(WHAT YOU SHOULD DO) Do not copy the pictures. Write out the lines from the start of the entries through the line containing "In Sudoku, each".
══ EXTRACTED INFORMATION ══
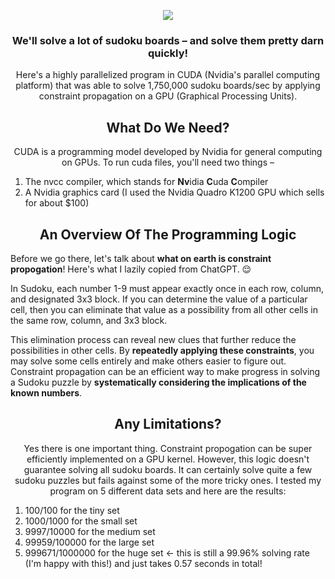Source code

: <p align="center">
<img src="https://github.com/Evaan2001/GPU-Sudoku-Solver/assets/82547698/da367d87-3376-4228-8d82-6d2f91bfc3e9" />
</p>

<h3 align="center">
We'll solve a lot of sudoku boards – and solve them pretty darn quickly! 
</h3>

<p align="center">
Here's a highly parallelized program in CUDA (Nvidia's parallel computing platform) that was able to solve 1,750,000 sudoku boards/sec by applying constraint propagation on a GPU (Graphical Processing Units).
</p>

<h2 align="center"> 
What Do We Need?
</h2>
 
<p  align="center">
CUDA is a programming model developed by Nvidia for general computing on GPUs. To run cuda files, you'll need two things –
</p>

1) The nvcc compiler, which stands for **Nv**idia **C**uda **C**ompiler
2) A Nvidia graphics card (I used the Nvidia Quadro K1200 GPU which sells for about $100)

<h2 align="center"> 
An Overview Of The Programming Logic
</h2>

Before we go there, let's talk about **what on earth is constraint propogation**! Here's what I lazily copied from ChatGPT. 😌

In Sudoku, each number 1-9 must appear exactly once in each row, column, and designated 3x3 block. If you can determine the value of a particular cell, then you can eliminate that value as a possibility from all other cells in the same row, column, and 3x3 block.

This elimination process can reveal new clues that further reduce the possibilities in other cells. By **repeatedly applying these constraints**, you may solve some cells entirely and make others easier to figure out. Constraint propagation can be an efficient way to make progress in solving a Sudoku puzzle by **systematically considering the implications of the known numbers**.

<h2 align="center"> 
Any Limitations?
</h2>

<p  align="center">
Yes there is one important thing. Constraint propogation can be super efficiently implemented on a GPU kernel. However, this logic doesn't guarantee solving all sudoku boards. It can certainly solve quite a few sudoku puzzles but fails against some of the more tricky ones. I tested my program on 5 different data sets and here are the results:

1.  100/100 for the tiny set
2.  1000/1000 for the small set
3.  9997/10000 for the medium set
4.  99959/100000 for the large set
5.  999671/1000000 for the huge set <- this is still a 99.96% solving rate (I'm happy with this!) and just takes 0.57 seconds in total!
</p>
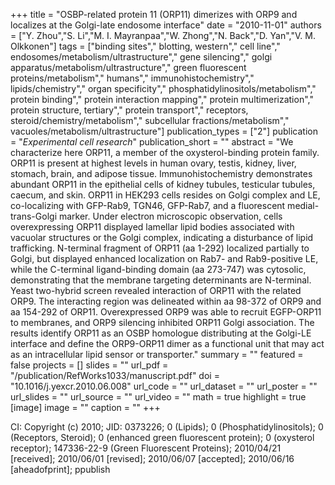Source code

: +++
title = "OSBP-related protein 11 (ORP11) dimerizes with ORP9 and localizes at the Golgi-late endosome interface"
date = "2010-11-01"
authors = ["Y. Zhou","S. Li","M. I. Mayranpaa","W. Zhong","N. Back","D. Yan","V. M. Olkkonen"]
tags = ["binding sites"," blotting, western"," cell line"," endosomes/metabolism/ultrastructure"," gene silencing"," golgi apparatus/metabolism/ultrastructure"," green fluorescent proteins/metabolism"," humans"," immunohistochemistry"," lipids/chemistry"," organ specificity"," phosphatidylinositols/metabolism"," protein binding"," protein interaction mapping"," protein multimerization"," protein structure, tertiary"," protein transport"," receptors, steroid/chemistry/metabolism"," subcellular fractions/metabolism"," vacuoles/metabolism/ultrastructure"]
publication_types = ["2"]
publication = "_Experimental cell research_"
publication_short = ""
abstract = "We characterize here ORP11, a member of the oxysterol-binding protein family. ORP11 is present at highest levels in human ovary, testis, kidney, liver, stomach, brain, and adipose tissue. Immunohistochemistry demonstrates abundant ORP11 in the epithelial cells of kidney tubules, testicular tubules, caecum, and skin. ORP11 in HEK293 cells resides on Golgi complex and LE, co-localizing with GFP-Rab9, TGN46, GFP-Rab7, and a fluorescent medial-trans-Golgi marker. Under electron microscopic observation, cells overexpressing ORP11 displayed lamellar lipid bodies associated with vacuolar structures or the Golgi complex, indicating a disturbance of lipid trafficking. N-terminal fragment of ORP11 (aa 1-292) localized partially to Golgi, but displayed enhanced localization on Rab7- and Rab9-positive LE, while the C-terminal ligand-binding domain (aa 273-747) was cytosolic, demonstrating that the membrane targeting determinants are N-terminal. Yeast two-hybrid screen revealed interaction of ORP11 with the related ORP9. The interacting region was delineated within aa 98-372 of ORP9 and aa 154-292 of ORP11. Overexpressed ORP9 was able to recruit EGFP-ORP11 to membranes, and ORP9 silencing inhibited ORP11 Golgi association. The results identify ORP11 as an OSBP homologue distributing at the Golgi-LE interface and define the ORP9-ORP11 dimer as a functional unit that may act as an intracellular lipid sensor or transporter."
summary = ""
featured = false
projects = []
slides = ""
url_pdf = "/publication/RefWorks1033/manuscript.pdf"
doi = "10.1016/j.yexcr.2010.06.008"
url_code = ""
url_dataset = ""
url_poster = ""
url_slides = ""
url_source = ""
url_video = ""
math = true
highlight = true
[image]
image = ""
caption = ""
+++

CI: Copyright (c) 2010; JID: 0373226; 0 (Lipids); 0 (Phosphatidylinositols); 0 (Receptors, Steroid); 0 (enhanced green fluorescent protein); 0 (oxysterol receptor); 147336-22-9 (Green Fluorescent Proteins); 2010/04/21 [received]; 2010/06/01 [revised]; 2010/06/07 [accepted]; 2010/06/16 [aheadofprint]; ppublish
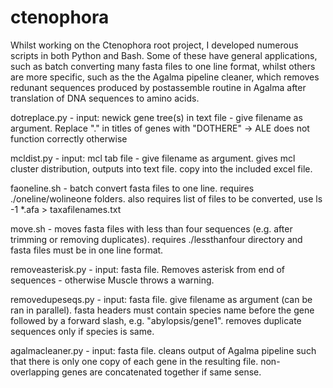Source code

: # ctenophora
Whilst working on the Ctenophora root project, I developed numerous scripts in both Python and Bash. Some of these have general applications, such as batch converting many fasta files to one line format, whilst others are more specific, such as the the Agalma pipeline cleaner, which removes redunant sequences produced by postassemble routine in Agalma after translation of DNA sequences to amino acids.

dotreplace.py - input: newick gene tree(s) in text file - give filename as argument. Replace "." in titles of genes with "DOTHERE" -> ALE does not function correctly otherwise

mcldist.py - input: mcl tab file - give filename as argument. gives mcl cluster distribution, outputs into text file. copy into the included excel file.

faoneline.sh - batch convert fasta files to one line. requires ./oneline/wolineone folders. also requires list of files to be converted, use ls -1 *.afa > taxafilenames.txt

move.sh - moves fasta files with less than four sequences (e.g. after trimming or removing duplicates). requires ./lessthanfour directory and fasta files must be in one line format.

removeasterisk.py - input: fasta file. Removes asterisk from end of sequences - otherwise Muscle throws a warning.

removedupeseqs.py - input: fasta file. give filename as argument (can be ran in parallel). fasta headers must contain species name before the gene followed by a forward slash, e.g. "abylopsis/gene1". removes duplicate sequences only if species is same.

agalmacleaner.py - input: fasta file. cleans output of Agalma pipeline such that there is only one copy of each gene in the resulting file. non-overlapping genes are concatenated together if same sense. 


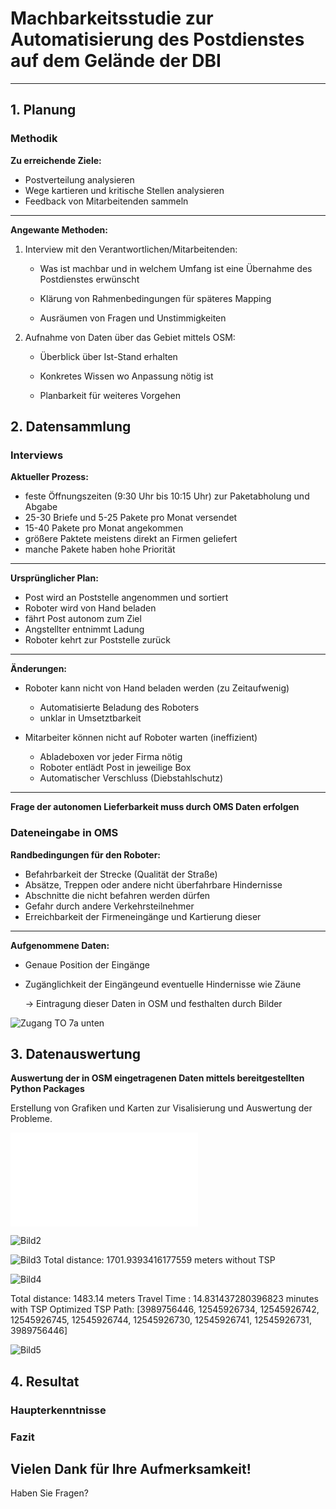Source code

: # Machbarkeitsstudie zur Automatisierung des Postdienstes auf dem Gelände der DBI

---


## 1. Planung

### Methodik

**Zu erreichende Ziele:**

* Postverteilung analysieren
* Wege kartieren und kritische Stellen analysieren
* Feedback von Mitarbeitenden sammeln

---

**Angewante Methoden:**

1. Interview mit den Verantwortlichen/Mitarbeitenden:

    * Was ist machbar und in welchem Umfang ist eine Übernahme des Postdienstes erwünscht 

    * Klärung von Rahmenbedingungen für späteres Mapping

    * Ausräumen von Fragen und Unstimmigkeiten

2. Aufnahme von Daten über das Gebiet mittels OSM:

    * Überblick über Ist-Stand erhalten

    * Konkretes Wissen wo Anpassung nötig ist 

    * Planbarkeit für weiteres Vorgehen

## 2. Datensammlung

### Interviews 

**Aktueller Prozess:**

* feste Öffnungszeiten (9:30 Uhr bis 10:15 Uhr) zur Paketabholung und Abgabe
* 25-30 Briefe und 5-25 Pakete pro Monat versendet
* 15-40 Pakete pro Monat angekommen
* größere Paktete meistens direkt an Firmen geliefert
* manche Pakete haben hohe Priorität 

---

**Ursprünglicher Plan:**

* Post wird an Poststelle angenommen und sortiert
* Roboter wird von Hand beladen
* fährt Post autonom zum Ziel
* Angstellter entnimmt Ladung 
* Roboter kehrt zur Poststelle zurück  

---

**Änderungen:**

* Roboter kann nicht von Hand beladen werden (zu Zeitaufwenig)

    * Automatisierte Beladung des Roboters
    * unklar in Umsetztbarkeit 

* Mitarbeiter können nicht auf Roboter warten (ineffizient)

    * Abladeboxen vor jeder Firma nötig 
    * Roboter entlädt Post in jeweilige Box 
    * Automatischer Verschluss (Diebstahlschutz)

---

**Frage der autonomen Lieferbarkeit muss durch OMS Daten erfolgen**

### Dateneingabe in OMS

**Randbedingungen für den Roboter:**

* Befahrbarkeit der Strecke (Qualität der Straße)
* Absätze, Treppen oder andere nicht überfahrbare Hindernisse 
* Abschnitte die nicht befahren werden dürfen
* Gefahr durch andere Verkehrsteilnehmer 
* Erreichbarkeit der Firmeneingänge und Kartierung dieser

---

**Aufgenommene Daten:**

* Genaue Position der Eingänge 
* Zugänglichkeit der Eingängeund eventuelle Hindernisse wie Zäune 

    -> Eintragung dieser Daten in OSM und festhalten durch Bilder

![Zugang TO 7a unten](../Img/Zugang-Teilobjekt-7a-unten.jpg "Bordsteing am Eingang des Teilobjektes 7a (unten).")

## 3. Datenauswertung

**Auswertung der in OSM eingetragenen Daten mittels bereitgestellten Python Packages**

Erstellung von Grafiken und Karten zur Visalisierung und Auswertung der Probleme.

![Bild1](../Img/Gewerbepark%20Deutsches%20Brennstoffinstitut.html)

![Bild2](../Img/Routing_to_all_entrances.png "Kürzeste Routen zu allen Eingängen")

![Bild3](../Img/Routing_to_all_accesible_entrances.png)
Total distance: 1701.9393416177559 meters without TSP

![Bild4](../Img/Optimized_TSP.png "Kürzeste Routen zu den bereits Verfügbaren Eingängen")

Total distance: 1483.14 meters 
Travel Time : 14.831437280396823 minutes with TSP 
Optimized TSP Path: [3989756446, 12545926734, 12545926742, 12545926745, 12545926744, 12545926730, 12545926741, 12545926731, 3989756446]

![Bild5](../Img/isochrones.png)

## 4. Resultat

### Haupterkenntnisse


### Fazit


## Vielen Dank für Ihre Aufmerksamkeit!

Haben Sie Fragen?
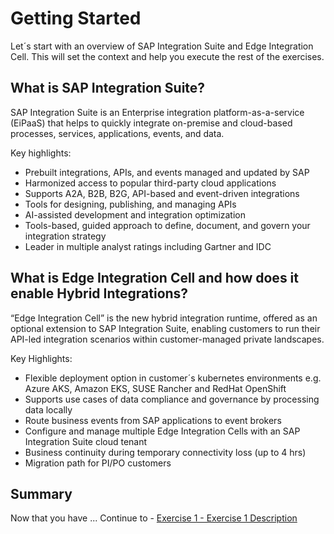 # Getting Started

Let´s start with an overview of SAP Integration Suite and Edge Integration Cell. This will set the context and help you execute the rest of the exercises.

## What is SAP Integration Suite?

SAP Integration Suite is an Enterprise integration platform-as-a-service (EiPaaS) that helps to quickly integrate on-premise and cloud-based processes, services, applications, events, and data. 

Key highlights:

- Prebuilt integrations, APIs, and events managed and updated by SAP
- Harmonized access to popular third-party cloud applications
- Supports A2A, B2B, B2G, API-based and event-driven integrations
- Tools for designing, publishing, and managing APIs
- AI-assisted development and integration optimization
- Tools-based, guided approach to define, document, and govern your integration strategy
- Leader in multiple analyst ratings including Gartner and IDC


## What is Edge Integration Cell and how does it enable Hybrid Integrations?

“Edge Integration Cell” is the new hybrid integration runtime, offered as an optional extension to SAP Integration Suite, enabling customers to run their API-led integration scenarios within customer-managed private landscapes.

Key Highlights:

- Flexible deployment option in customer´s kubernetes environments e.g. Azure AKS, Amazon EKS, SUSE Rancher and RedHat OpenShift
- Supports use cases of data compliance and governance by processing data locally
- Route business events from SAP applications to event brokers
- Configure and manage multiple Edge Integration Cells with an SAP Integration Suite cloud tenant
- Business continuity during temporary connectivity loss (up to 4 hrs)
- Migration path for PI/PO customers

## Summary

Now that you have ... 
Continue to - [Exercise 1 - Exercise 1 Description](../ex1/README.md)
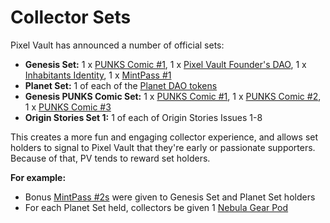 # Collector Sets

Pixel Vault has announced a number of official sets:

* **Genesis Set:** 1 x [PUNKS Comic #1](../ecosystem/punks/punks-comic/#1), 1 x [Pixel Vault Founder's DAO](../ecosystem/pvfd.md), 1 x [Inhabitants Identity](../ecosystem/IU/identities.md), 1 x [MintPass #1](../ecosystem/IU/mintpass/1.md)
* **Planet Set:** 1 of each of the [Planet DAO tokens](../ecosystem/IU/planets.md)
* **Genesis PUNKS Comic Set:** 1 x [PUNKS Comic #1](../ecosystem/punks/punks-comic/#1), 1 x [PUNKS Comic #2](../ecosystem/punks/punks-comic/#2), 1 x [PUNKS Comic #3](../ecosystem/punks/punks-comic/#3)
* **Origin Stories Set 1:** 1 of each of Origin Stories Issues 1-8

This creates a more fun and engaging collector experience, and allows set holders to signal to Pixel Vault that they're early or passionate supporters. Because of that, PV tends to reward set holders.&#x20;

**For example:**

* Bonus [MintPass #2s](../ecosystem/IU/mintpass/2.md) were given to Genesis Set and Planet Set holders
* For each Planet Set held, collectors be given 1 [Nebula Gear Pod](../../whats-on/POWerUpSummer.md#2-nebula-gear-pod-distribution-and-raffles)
═══
(YOUR RESPONSE)
Source code

: <p align="center">
<img src="https://github.com/Evaan2001/GPU-Sudoku-Solver/assets/82547698/da367d87-3376-4228-8d82-6d2f91bfc3e9" />
</p>

<h3 align="center">
We'll solve a lot of sudoku boards – and solve them pretty darn quickly! 
</h3>

<p align="center">
Here's a highly parallelized program in CUDA (Nvidia's parallel computing platform) that was able to solve 1,750,000 sudoku boards/sec by applying constraint propagation on a GPU (Graphical Processing Units).
</p>

<h2 align="center"> 
What Do We Need?
</h2>
 
<p  align="center">
CUDA is a programming model developed by Nvidia for general computing on GPUs. To run cuda files, you'll need two things –
</p>

1) The nvcc compiler, which stands for **Nv**idia **C**uda **C**ompiler
2) A Nvidia graphics card (I used the Nvidia Quadro K1200 GPU which sells for about $100)

<h2 align="center"> 
An Overview Of The Programming Logic
</h2>

Before we go there, let's talk about **what on earth is constraint propogation**! Here's what I lazily copied from ChatGPT. 😌

In Sudoku, each number 1-9 must appear exactly once in each row, column, and designated 3x3 block. If you can determine the value of a particular cell, then you can eliminate that value as a possibility from all other cells in the same row, column, and 3x3 block.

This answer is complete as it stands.